Assignment>
Should the word "single" occur in a line of the records, copy that line.

(Rendered images with source text)
══════════════════════════════

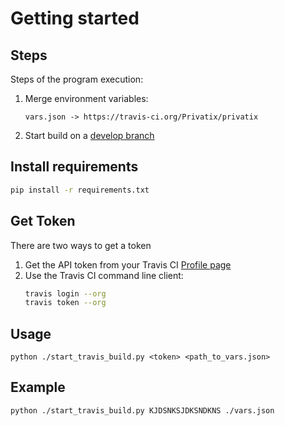 # Getting started

## Steps

Steps of the program execution:

1. Merge environment variables:
     ```
     vars.json -> https://travis-ci.org/Privatix/privatix
     ```
1. Start build on a [develop branch](https://github.com/Privatix/privatix/tree/develop)

## Install requirements

```bash
pip install -r requirements.txt
```

## Get Token

There are two ways to get a token

1. Get the API token from your Travis CI [Profile page](https://travis-ci.org/account/preferences) 
1. Use the Travis CI command line client: 
    ```bash
    travis login --org
    travis token --org
    ```

## Usage

```
python ./start_travis_build.py <token> <path_to_vars.json>
```

## Example

```bash
python ./start_travis_build.py KJDSNKSJDKSNDKNS ./vars.json
```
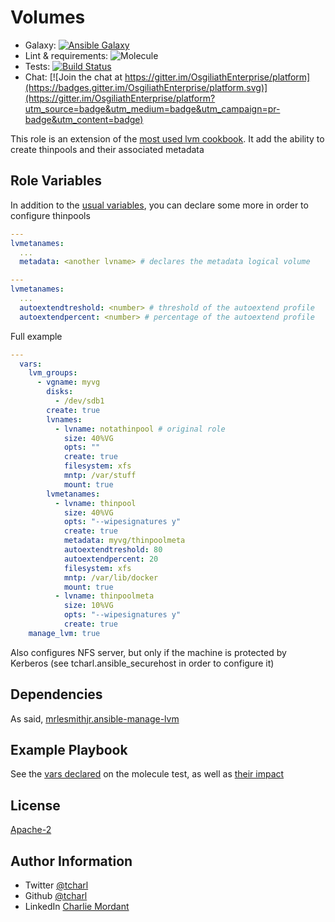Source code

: Volumes
=========

* Galaxy: [![Ansible Galaxy](https://img.shields.io/badge/galaxy-tcharl.ansible_volumes-660198.svg?style=flat)](https://galaxy.ansible.com/tcharl/ansible_volumes)
* Lint & requirements: ![Molecule](https://github.com/OsgiliathEnterprise/ansible-volumes/workflows/Molecule/badge.svg)
* Tests: [![Build Status](https://travis-ci.com/OsgiliathEnterprise/ansible-volumes.svg?branch=master)](https://travis-ci.com/OsgiliathEnterprise/ansible-volumes)
* Chat: [![Join the chat at https://gitter.im/OsgiliathEnterprise/platform](https://badges.gitter.im/OsgiliathEnterprise/platform.svg)](https://gitter.im/OsgiliathEnterprise/platform?utm_source=badge&utm_medium=badge&utm_campaign=pr-badge&utm_content=badge)

This role is an extension of the [most used lvm cookbook](https://github.com/mrlesmithjr/ansible-manage-lvm).
It add the ability to create thinpools and their associated metadata

Role Variables
--------------

In addition to the [usual variables](https://github.com/mrlesmithjr/ansible-manage-lvm/blob/master/README.md), you can declare some more in order to configure thinpools

```yaml
---
lvmetanames:
  ...
  metadata: <another lvname> # declares the metadata logical volume 
```

```yaml
---
lvmetanames:
  ...
  autoextendtreshold: <number> # threshold of the autoextend profile
  autoextendpercent: <number> # percentage of the autoextend profile
```

Full example
```yaml
---
  vars:
    lvm_groups:
      - vgname: myvg
        disks:
          - /dev/sdb1
        create: true
        lvnames:
          - lvname: notathinpool # original role
            size: 40%VG
            opts: "" 
            create: true
            filesystem: xfs
            mntp: /var/stuff
            mount: true
        lvmetanames:
          - lvname: thinpool
            size: 40%VG
            opts: "--wipesignatures y"
            create: true
            metadata: myvg/thinpoolmeta
            autoextendtreshold: 80
            autoextendpercent: 20
            filesystem: xfs
            mntp: /var/lib/docker
            mount: true
          - lvname: thinpoolmeta
            size: 10%VG
            opts: "--wipesignatures y"
            create: true
    manage_lvm: true
```

Also configures NFS server, but only if the machine is protected by Kerberos (see tcharl.ansible_securehost in order to configure it)


Dependencies
------------

As said, [mrlesmithjr.ansible-manage-lvm](https://github.com/mrlesmithjr/ansible-manage-lvm)

Example Playbook
----------------

See the [vars declared](https://github.com/OsgiliathEnterprise/ansible-volumes/blob/master/molecule/default/molecule.yml) on the molecule test, as well as [their impact](https://github.com/OsgiliathEnterprise/ansible-manage-lvm-plus/blob/master/molecule/default/tests/test_default.py) 

License
-------

[Apache-2](https://www.apache.org/licenses/LICENSE-2.0)

Author Information
------------------

* Twitter [@tcharl](https://twitter.com/Tcharl)
* Github [@tcharl](https://github.com/Tcharl)
* LinkedIn [Charlie Mordant](https://www.linkedin.com/in/charlie-mordant-51796a97/)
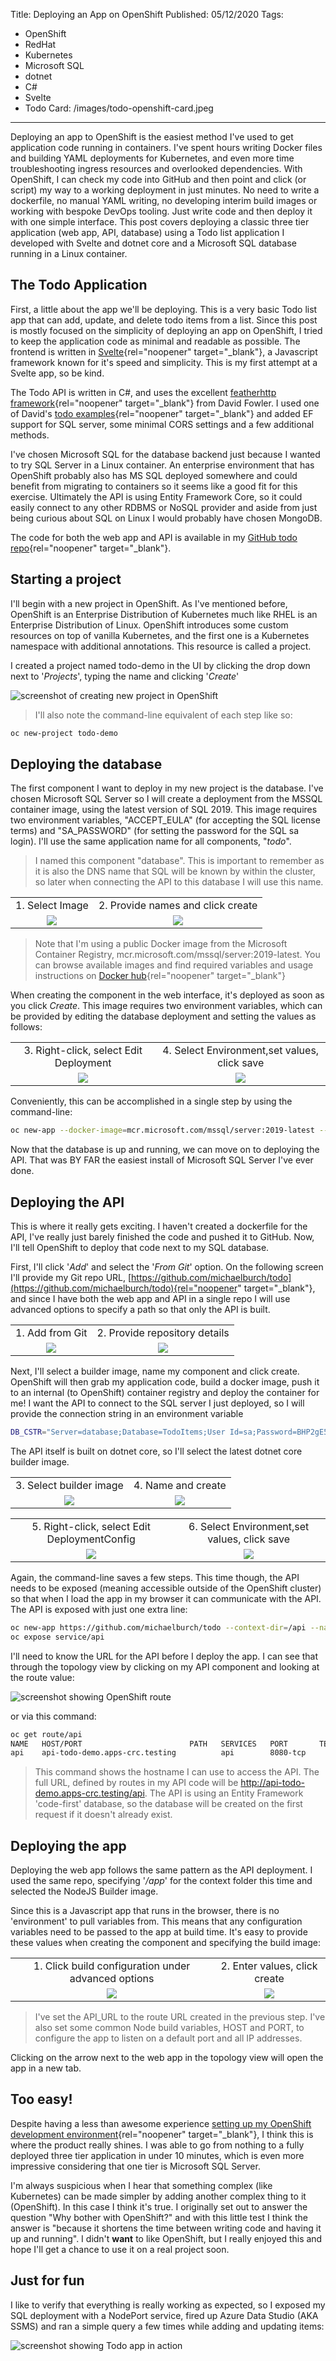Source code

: Title: Deploying an App on OpenShift
Published: 05/12/2020
Tags: 
  - OpenShift
  - RedHat
  - Kubernetes
  - Microsoft SQL
  - dotnet
  - C#
  - Svelte
  - Todo
Card: /images/todo-openshift-card.jpeg
---

Deploying an app to OpenShift is the easiest method I've used to get application code running in containers. I've spent hours writing Docker files and building YAML deployments for Kubernetes, and even more time troubleshooting ingress resources and overlooked dependencies. With OpenShift, I can check my code into GitHub and then point and click (or script) my way to a working deployment in just minutes. No need to write a dockerfile, no manual YAML writing, no developing interim build images or working with bespoke DevOps tooling. Just write code and then deploy it with one simple interface. This post covers deploying a classic three tier application (web app, API, database) using a Todo list application I developed with Svelte and dotnet core and a Microsoft SQL database running in a Linux container.  

## The Todo Application
First, a little about the app we'll be deploying. This is a very basic Todo list app that can add, update, and delete todo items from a list. Since this post is mostly focused on the simplicity of deploying an app on OpenShift, I tried to keep the application code as minimal and readable as possible. The frontend is written in [Svelte](https://svelte.dev/){rel="noopener" target="_blank"}, a Javascript framework known for it's speed and simplicity. This is my first attempt at a Svelte app, so be kind. 

The Todo API is written in C#, and uses the excellent [featherhttp framework](https://github.com/featherhttp/framework){rel="noopener" target="_blank"} from David Fowler. I used one of David's [todo examples](https://github.com/davidfowl/Todos){rel="noopener" target="_blank"} and added EF support for SQL server, some minimal CORS settings and a few additional methods. 

I've chosen Microsoft SQL for the database backend just because I wanted to try SQL Server in a Linux container. An enterprise environment that has OpenShift probably also has MS SQL deployed somewhere and could benefit from migrating to containers so it seems like a good fit for this exercise. Ultimately the API is using Entity Framework Core, so it could easily connect to any other RDBMS or NoSQL provider and aside from just being curious about SQL on Linux I would probably have chosen MongoDB.

The code for both the web app and API is available in my [GitHub todo repo](https://github.com/michaelburch/todo){rel="noopener" target="_blank"}. 

## Starting a project
I'll begin with a new project in OpenShift. As I've mentioned before, OpenShift is an Enterprise Distribution of Kubernetes much like RHEL is an Enterprise Distribution of Linux. OpenShift introduces some custom resources on top of vanilla Kubernetes, and the first one is a Kubernetes namespace with additional annotations. This resource is called a project. 

I created a project named todo-demo in the UI by clicking the drop down next to '_Projects_', typing the name and clicking '_Create_'

![screenshot of creating new project in OpenShift](/images/openshift-create-proj.png "screenshot of creating new project in OpenShift") 


> I'll also note the command-line equivalent of each step like so:

```bash
oc new-project todo-demo
```

## Deploying the database
The first component I want to deploy in my new project is the database. I've chosen Microsoft SQL Server so I will create a deployment from the MSSQL container image, using the latest version of SQL 2019. This image requires two environment variables, "ACCEPT_EULA" (for accepting the SQL license terms) and "SA_PASSWORD" (for setting the password for the SQL sa login). I'll use the same application name for all components, "_todo_". 

> I named this component "database". This is important to remember as it is also the DNS name that SQL will be known by within the cluster, so later when connecting the API to this database I will use this name.  

<table>
<tr>
<td style="text-align: center;">1. Select Image</td><td style="text-align: center">2. Provide names and click create</td>
</tr>
<tr>
<td v-align="middle" align="center">
<img src='~/images/openshift-deploy-image.png' style="max-height:350px;"/> 
</td>
<td v-align="middle" align="center">
<img src='~/images/openshift-deploy-image-2.png' style="max-height:350px;"/> 
</td>
</tr>
</table>


> Note that I'm using a public Docker image from the Microsoft Container Registry, mcr.microsoft.com/mssql/server:2019-latest. You can browse available images and find required variables and usage instructions on [Docker hub](https://hub.docker.com/_/microsoft-mssql-server){rel="noopener" target="_blank"}


When creating the component in the web interface, it's deployed as soon as you click *_Create_*. This image requires two environment variables, which can be provided by editing the database deployment and setting the values as follows:


<table>
<tr>
<td style="text-align: center;">3. Right-click, select Edit Deployment</td><td style="text-align: center">4. Select Environment,set values, click save</td>
</tr>
<tr>
<td v-align="middle" align="center">
<img src='~/images/openshift-edit-deploy.png' style="max-height:350px;"/> 
</td>
<td v-align="middle" align="center">
<img src='~/images/openshift-edit-deploy-2.png' style="max-height:350px;"/> 
</td>
</tr>
</table>


Conveniently, this can be accomplished in a single step by using the command-line:

```bash
oc new-app --docker-image=mcr.microsoft.com/mssql/server:2019-latest --name=database -e "ACCEPT_EULA=Y" -e "SA_PASSWORD=BHP2gE5#+" -l app.kubernetes.io/part-of=todo

```

Now that the database is up and running, we can move on to deploying the API. That was BY FAR the easiest install of Microsoft SQL Server I've ever done.

## Deploying the API
This is where it really gets exciting. I haven't created a dockerfile for the API, I've really just barely finished the code and pushed it to GitHub. Now, I'll tell OpenShift to deploy that code next to my SQL database.

First, I'll click '_Add_' and select the '_From Git_' option. On the following screen I'll provide my Git repo URL, [https://github.com/michaelburch/todo](https://github.com/michaelburch/todo){rel="noopener" target="_blank"}, and since I have both the web app and API in a single repo I will use advanced options to specify a path so that only the API is built.  

<table>
<tr>
<td style="text-align: center;">1. Add from Git</td><td style="text-align: center">2. Provide repository details</td>
</tr>
<tr>
<td v-align="middle" align="center">
<img src='~/images/openshift-add-git.png' style="max-height:350px;"/> 
</td>
<td v-align="middle" align="center">
<img src='~/images/openshift-config-repo.png' style="max-height:350px;"/> 
</td>
</tr>
</table>

Next, I'll select a builder image, name my component and click create. OpenShift will then grab my application code, build a docker image, push it to an internal (to OpenShift) container registry and deploy the container for me! I want the API to connect to the SQL server I just deployed, so I will provide the connection string in an environment variable

```bash
DB_CSTR="Server=database;Database=TodoItems;User Id=sa;Password=BHP2gE5#+;"
```

The API itself is built on dotnet core, so I'll select the latest dotnet core builder image.

<table>
<tr>
<td style="text-align: center;">3. Select builder image</td><td style="text-align: center">4. Name and create</td>
</tr>
<tr>
<td v-align="middle" align="center">
<img src='~/images/openshift-select-builder.png' style="max-height:350px;"/> 
</td>
<td v-align="middle" align="center">
<img src='~/images/openshift-name-api.png' style="max-height:350px;"/> 
</td>
</tr>
</table>


<table>
<tr>
<td style="text-align: center;">5. Right-click, select Edit DeploymentConfig</td><td style="text-align: center">6. Select Environment,set values, click save</td>
</tr>
<tr>
<td v-align="middle" align="center">
<img src='~/images/openshift-edit-api.png' style="max-height:350px;"/> 
</td>
<td v-align="middle" align="center">
<img src='~/images/openshift-edit-api-2.png' style="max-height:350px;"/> 
</td>
</tr>
</table>


Again, the command-line saves a few steps. This time though, the API needs to be exposed (meaning accessible outside of the OpenShift cluster) so that when I load the app in my browser it can communicate with the API. The API is exposed with just one extra line:

```bash
oc new-app https://github.com/michaelburch/todo --context-dir=/api --name=api -e "DB_CSTR=Server=database;Database=TodoItems;User Id=sa;Password=BHP2gE5#+;" -l app.kubernetes.io/part-of=todo
oc expose service/api
```

I'll need to know the URL for the API before I deploy the app. I can see that through the topology view by clicking on my API component and looking at the route value:

![screenshot showing OpenShift route](/images/openshift-show-route.png "screenshot showing OpenShift route") 

or via this command:

```bash
oc get route/api
NAME   HOST/PORT                        PATH   SERVICES   PORT       TERMINATION   WILDCARD
api    api-todo-demo.apps-crc.testing          api        8080-tcp                 None
```

> This command shows the hostname I can use to access the API. The full URL, defined by routes in my API code will be http://api-todo-demo.apps-crc.testing/api. The API is using an Entity Framework 'code-first' database, so the database will be created on the first request if it doesn't already exist.

## Deploying the app
Deploying the web app follows the same pattern as the API deployment. I used the same repo, specifying '_/app_' for the context folder this time and selected the NodeJS Builder image.

Since this is a Javascript app that runs in the browser, there is no 'environment' to pull variables from. This means that any configuration variables need to be passed to the app at build time. It's easy to provide these values when creating the component and specifying the build image:


<table>
<tr>
<td style="text-align: center;">1. Click build configuration under advanced options</td><td style="text-align: center">2. Enter values, click create</td>
</tr>
<tr>
<td v-align="middle" align="center">
<img src='~/images/openshift-edit-buildconfig.png' style="max-height:350px;"/> 
</td>
<td v-align="middle" align="center">
<img src='~/images/openshift-edit-buildconfig-2.png' style="max-height:350px;"/> 
</td>
</tr>
</table>

> I've set the API_URL to the route URL created in the previous step. I've also set some common Node build variables, HOST and PORT, to configure the app to listen on a default port and all IP addresses. 

Clicking on the arrow next to the web app in the topology view will open the app in a new tab.

## Too easy!

Despite having a less than awesome experience [setting up my OpenShift development environment](/blog/Getting-Started-with-Openshift.html){rel="noopener" target="_blank"}, I think this is where the product really shines. I was able to go from nothing to a fully deployed three tier application in under 10 minutes, which is even more impressive considering that one tier is Microsoft SQL Server. 

I'm always suspicious when I hear that something complex (like Kubernetes) can be made simpler by adding another complex thing to it (OpenShift). In this case I think it's true. I originally set out to answer the question "Why bother with OpenShift?" and with this little test I think the answer is "because it shortens the time between writing code and having it up and running". I didn't __want__ to like OpenShift, but I really enjoyed this and hope I'll get a chance to use it on a real project soon. 

## Just for fun

I like to verify that everything is really working as expected, so I exposed my SQL deployment with a NodePort service, fired up Azure Data Studio (AKA SSMS) and ran a simple query a few times while adding and updating items:


![screenshot showing Todo app in action](/images/todo-demo.gif "screenshot showing Todo app in action")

══════════════════════════════

Your response>
Conveniently, this can be accomplished in a single step by using the command-line:
First, I'll click '_Add_' and select the '_From Git_' option. On the following screen I'll provide my Git repo URL, [https://github.com/michaelburch/todo](https://github.com/michaelburch/todo){rel="noopener" target="_blank"}, and since I have both the web app and API in a single repo I will use advanced options to specify a path so that only the API is built.  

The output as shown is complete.